The article in this newspaper by the former headmaster of Belfast Royal Academy (BRA) makes disturbing reading.
No single element of Billy Young’s comment piece is new, but he brings together various educational developments that he rightly implies are part of a “broad front” to undermine excellence.
Mr Young poses ten questions, which he does not address to anyone, but uses as a rhetorical device. But his article raises overall issues that need to be addressed by specific groups.
First, MLAs who do not share Sinn Fein’s zealous opposition to grammar schools need to explain what they are doing to withstand John O’Dowd’s multi-faceted attack not merely on academic selection, but on things such as GCSE rankings.
Second, answers are needed about the silence of a tier of professional and business life in defence of the outstanding schools that have served them and Northern Ireland so well, and an education system that has avoided the disaster of Great Britain, where comprehensives have boosted private education and made the nation less socially mobile.
Third, there are questions to be answered by grammar schools themselves, from whom barely a squeak is heard (until they find they are about to be closed, as Lurgan and Portadown Colleges did and as others will). The situation is too serious for them to adopt a position of diplomatic silence. They face an existential threat and they and their governors must speak clearly, backed by cross-party MLAs.

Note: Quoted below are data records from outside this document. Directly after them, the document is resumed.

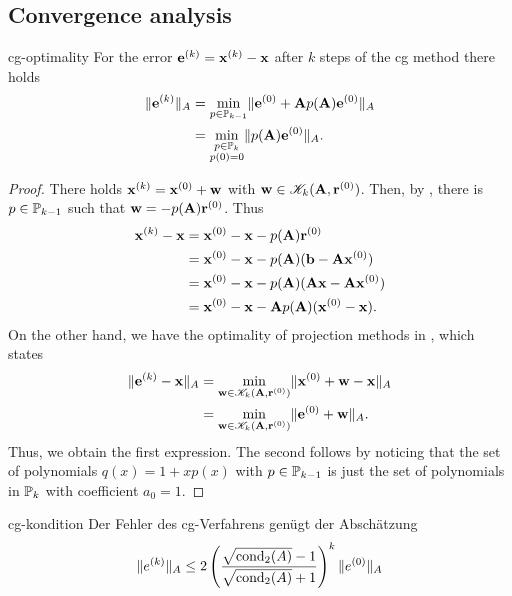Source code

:\subsection{Convergence analysis}

\begin{Lemma}{cg-optimality}
  For the error $\ve^{(k)} = \vx^{(k)}-\vx$ after $k$ steps of the cg
  method there holds
  \begin{align}
    \norm{\ve^{(k)}}_A
    & = \min_{p\in \P_{k-1}}
      \norm{\ve^{(0)} + \mata p(\mata) \ve^{(0)}}_A\\
    &= \min_{\substack{p\in\P_k\\p(0) = 0}} \norm{p(\mata)\ve^{(0)}}_A.
  \end{align}
\end{Lemma}

\begin{proof}
  There holds $\vx^{(k)} = \vx^{(0)} + \vw$ with
  $\vw \in \krylov_k(\mata,\vr^{(0)})$. Then, by
  , there is $p\in\P_{k-1}$ such
  that $\vw = -p(\mata) \vr^{(0)}$. Thus
  \begin{align}
    \vx^{(k)} - \vx
    &= \vx^{(0)} - \vx - p(\mata)\vr^{(0)}\\
    &= \vx^{(0)} - \vx - p(\mata) (\vb-\mata\vx^{(0)})\\
    &= \vx^{(0)} - \vx - p(\mata) (\mata\vx-\mata\vx^{(0)})\\
    &= \vx^{(0)} - \vx - \mata p(\mata) (\vx^{(0)}-\vx).
  \end{align}
  On the other hand, we have the optimality of projection methods in
  , which states
  \begin{align}
    \norm{\ve^{(k)} -\vx}_A
    &= \min_{\vw\in \krylov_k(\mata,\vr^{(0)})} \norm{\vx^{(0)}+\vw-\vx}_A\\
    &= \min_{\vw\in \krylov_k(\mata,\vr^{(0)})} \norm{\ve^{(0)}+\vw}_A.
  \end{align}
  Thus, we obtain the first expression. The second follows by noticing
  that the set of polynomials $q(x) = 1+xp(x)$ with $p\in\P_{k-1}$ is
  just the set of polynomials in $\P_k$ with coefficient $a_0 = 1$.
\end{proof}



\begin{Satz}{cg-kondition}
  Der Fehler des cg-Verfahrens genügt der Abschätzung
  \begin{gather}
    \norm{e^{(k)}}_A \le 2 \left(
      \frac{\sqrt{\cond_2(A)}-1}{\sqrt{\cond_2(A)}+1}\right)^k
    \norm{e^{(0)}}_A
  \end{gather}
\end{Satz}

Mr O’Dowd will struggle simply to shut grammars, but he is using other methods to undermine their excellence.
Sinn Fein wants to maintain tribal division (bolstering Irish language schools that have minimal demand) while turning people against academically outstanding schools (some of which, such as BRA, have an integrated pupil make-up).
The News Letter will unequivocally defend Northern Ireland’s education excellence, but many more organisations and individuals should join this crucial battle.